= Beginning of Section =

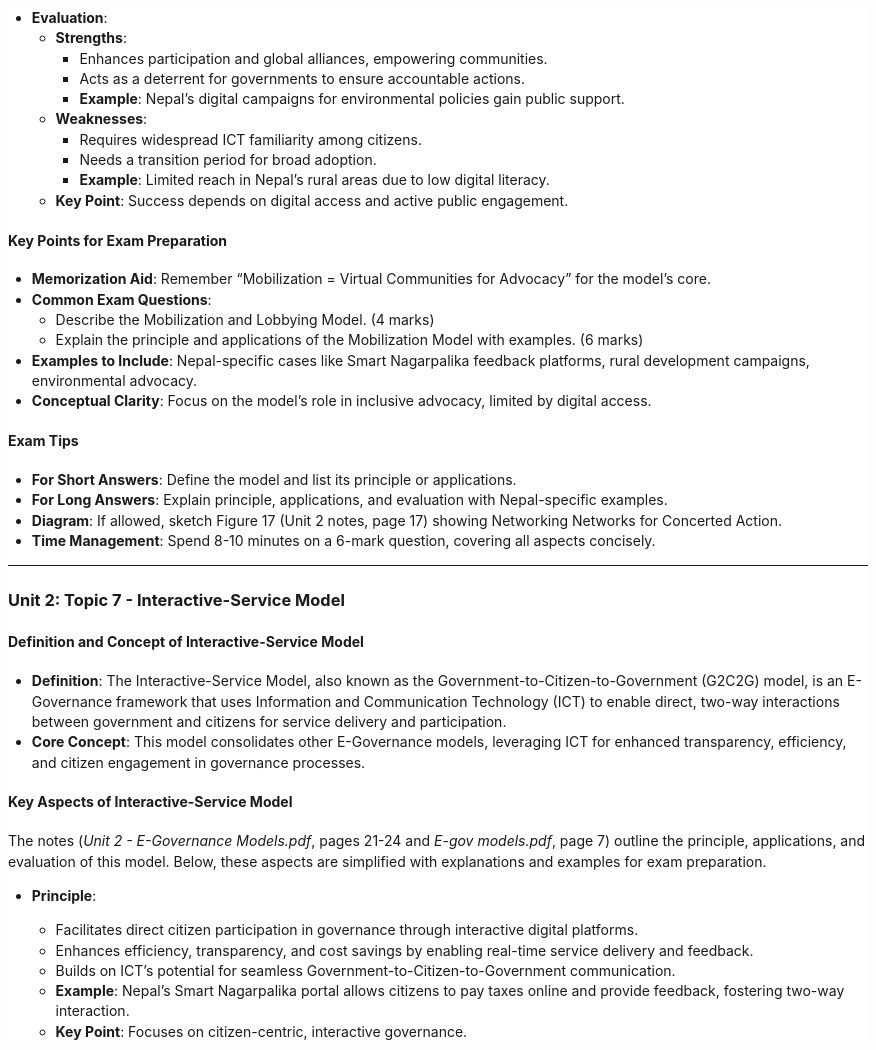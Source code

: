 -   **Evaluation**:
    -   **Strengths**:
        -   Enhances participation and global alliances, empowering communities.
        -   Acts as a deterrent for governments to ensure accountable actions.
        -   **Example**: Nepal’s digital campaigns for environmental policies gain public support.
    -   **Weaknesses**:
        -   Requires widespread ICT familiarity among citizens.
        -   Needs a transition period for broad adoption.
        -   **Example**: Limited reach in Nepal’s rural areas due to low digital literacy.
    -   **Key Point**: Success depends on digital access and active public engagement.

#### Key Points for Exam Preparation

-   **Memorization Aid**: Remember “Mobilization = Virtual Communities for Advocacy” for the model’s core.
-   **Common Exam Questions**:
    -   Describe the Mobilization and Lobbying Model. (4 marks)
    -   Explain the principle and applications of the Mobilization Model with examples. (6 marks)
-   **Examples to Include**: Nepal-specific cases like Smart Nagarpalika feedback platforms, rural development campaigns, environmental advocacy.
-   **Conceptual Clarity**: Focus on the model’s role in inclusive advocacy, limited by digital access.

#### Exam Tips

-   **For Short Answers**: Define the model and list its principle or applications.
-   **For Long Answers**: Explain principle, applications, and evaluation with Nepal-specific examples.
-   **Diagram**: If allowed, sketch Figure 17 (Unit 2 notes, page 17) showing Networking Networks for Concerted Action.
-   **Time Management**: Spend 8-10 minutes on a 6-mark question, covering all aspects concisely.

---

### Unit 2: Topic 7 - Interactive-Service Model

#### Definition and Concept of Interactive-Service Model

-   **Definition**: The Interactive-Service Model, also known as the Government-to-Citizen-to-Government (G2C2G) model, is an E-Governance framework that uses Information and Communication Technology (ICT) to enable direct, two-way interactions between government and citizens for service delivery and participation.
-   **Core Concept**: This model consolidates other E-Governance models, leveraging ICT for enhanced transparency, efficiency, and citizen engagement in governance processes.

#### Key Aspects of Interactive-Service Model

The notes (_Unit 2 - E-Governance Models.pdf_, pages 21-24 and _E-gov models.pdf_, page 7) outline the principle, applications, and evaluation of this model. Below, these aspects are simplified with explanations and examples for exam preparation.

-   **Principle**:

    -   Facilitates direct citizen participation in governance through interactive digital platforms.
    -   Enhances efficiency, transparency, and cost savings by enabling real-time service delivery and feedback.
    -   Builds on ICT’s potential for seamless Government-to-Citizen-to-Government communication.
    -   **Example**: Nepal’s Smart Nagarpalika portal allows citizens to pay taxes online and provide feedback, fostering two-way interaction.
    -   **Key Point**: Focuses on citizen-centric, interactive governance.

= End of Section =

§ **Exercise objective**:
Beginning with the line containing "fostering two-way interaction." and ending with the last line of the listing above, return every line exactly and nothing else.

§ **Result of this task**:
    -   **Example**: Nepal’s Smart Nagarpalika portal allows citizens to pay taxes online and provide feedback, fostering two-way interaction.
    -   **Key Point**: Focuses on citizen-centric, interactive governance.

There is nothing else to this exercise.